Everybody Lies: Big Data, New Data, and What the Internet Can Tell Us About Who We Really Are

After signing my book contract, I had a clear vision of how the book should be structured. Near the start, you may recall, I described a scene at my family’s Thanksgiving table. My family members debated my sanity and tried to figure out why I, at thirty-three, couldn’t seem to find the right girl.

The conclusion to this book, then, practically wrote itself. I would meet and marry the girl. Better still, I would use Big Data to meet the right girl. Perhaps I could weave in tidbits from the courting process throughout. Then the story would all come together in the conclusion, which would describe my wedding day and double as a love letter to my new wife.

Unfortunately, life didn’t match my vision.
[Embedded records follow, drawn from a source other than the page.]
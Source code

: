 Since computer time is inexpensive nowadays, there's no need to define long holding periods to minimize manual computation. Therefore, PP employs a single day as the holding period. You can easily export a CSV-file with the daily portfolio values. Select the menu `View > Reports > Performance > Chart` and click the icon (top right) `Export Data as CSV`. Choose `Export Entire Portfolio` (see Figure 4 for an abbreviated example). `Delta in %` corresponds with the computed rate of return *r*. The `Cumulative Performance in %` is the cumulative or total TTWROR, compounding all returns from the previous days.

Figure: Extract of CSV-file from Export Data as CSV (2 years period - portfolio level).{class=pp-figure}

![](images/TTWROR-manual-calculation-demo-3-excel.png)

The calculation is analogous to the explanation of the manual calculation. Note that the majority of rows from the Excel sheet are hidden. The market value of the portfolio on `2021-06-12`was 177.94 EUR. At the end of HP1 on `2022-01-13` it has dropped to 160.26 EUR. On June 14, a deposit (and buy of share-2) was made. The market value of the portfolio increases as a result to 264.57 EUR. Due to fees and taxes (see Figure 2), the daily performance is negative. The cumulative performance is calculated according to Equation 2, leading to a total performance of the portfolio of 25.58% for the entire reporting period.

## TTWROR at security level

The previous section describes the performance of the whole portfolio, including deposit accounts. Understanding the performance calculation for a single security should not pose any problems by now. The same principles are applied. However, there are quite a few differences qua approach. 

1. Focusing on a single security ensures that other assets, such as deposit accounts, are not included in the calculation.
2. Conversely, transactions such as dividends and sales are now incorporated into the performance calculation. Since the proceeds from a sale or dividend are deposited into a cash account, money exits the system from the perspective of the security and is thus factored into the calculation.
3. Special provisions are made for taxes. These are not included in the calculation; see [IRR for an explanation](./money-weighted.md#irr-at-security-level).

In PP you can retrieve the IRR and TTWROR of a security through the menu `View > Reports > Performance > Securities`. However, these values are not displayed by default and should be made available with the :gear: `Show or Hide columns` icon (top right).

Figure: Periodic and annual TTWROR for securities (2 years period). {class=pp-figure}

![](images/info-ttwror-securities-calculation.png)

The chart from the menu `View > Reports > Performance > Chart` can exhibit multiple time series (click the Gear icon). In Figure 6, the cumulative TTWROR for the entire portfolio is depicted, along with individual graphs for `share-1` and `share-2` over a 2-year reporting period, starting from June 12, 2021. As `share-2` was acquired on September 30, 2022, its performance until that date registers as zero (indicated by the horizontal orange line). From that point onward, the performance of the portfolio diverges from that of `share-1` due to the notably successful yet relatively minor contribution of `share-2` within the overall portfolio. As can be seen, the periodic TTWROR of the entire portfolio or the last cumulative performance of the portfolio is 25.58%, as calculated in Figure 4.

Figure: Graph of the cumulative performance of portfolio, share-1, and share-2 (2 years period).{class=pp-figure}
Locking myself in my apartment and avoiding the world while writing a book probably didn’t help my romantic life. And I, alas, still need to find a wife. More important, I needed a new conclusion.

I pored over many of my favorite books in trying to find what makes a great conclusion. The best conclusions, I concluded, bring to the surface an important point that has been there all along, hovering just beneath the surface. For this book, that big point is this: social science is becoming a real science. And this new, real science is poised to improve our lives.

In the beginning of Part II, I discussed Karl Popper’s critique of Sigmund Freud. Popper, I noted, didn’t think that Freud’s wacky vision of the world was scientific. But I didn’t mention something about Popper’s critique. It was actually far broader than just an attack on Freud. Popper didn’t think any social scientist was particularly scientific. Popper was simply unimpressed with the rigor of what these so-called scientists were doing.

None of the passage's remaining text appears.